I executed MLPerf3.0 Resnet in Habana’s Model-references on gaudi with kubernetes and I tried profiling the application. I could get the result, but it is seemed failed because the gaudi has many blanks. How do I solve it?
Can you please give some details/steps on how you di the profiling?
First, I am using sdsc voyager.
I execute Resnet in this, and the execution was success.
I made the yaml for profiling and executed the below command.
- ./launch_keras_resnet_hvd.sh
- --config
- /voyager/ceph/users/nishida/resnet/batch_256_prof.cfg
- --cpu-pin
- none
- --jpeg-data-dir
- /voyager/ceph/users/nishida/datasets/resnet
- --log_dir
- /scratch
- --habana-profiler
- "1"
launch_keras_resnet_hvd.sh is same as this.

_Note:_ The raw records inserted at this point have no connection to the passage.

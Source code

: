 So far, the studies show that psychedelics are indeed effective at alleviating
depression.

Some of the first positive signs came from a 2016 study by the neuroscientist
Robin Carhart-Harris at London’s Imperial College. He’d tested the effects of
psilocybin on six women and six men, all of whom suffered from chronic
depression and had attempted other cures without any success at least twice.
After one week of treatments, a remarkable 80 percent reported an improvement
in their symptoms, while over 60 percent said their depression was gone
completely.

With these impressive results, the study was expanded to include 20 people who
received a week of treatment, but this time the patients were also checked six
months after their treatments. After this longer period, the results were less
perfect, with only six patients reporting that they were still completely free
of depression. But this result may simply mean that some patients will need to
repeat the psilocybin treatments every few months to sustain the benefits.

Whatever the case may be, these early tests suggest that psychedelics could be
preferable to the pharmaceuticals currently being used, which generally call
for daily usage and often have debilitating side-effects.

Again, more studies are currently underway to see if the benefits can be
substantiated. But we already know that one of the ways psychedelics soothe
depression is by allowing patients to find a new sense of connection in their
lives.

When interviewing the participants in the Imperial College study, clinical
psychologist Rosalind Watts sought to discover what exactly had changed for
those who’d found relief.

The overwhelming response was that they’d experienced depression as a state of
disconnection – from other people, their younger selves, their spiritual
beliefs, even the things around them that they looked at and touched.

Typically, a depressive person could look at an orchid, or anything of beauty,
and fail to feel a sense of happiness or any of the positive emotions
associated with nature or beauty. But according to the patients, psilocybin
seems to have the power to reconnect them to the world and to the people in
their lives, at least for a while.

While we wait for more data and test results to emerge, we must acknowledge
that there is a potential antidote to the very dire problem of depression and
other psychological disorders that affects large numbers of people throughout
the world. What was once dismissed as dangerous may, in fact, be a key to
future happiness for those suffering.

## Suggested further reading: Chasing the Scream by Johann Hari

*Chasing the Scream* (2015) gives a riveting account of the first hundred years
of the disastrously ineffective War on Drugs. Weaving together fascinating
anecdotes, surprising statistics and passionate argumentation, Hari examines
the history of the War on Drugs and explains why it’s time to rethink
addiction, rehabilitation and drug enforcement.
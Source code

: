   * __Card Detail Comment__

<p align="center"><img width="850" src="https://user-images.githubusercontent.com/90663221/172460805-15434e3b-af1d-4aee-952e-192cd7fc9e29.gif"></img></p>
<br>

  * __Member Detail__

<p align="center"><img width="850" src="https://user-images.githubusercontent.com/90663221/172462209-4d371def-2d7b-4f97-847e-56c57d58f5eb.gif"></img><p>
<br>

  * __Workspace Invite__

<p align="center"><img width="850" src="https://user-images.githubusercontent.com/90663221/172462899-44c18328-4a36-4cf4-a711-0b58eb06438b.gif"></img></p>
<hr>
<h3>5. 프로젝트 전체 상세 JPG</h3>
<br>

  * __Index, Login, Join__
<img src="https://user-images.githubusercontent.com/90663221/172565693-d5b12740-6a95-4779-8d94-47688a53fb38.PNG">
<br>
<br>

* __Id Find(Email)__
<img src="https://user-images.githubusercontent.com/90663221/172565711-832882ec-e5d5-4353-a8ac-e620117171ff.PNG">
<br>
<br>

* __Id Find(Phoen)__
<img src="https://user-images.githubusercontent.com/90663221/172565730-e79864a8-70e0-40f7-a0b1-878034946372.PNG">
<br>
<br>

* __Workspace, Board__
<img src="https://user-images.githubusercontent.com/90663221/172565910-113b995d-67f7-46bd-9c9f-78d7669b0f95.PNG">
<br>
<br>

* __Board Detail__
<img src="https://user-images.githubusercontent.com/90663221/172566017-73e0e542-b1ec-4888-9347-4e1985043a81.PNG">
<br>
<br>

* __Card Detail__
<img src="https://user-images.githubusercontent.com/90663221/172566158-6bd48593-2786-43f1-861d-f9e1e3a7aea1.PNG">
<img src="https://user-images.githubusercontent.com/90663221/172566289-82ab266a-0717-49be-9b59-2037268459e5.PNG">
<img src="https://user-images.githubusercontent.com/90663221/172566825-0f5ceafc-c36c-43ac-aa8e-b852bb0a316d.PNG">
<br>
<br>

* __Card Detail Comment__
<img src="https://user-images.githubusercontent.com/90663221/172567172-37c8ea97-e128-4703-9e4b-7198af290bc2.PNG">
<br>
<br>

In batch_256_prof.cfg, I changed train epochs to 2 and added the run.sh this line:
hl-prof-config -o /voyager/ceph/users/nishida/resnet -s n1-profile
I found the character device files in /dev/accel and I think these indicate 8 Gaudis. I think the correct character device files are hl0-8 and hl_controlD0-8 in /dev. Having accel0-8 and hl0-8 is correct?
Can you try this?
I can not execute it due to the below error:
Synapse detected a device critical error that requires a restart. Killing process in 5 seconds (hl: 6) 06:48:26 [please check log files for dfa cause]
The error seems similar to the one mentioned here: Synapse detected a device critical error - #3 by Nishida
Can you see if the hugepages fix works for this issue as well?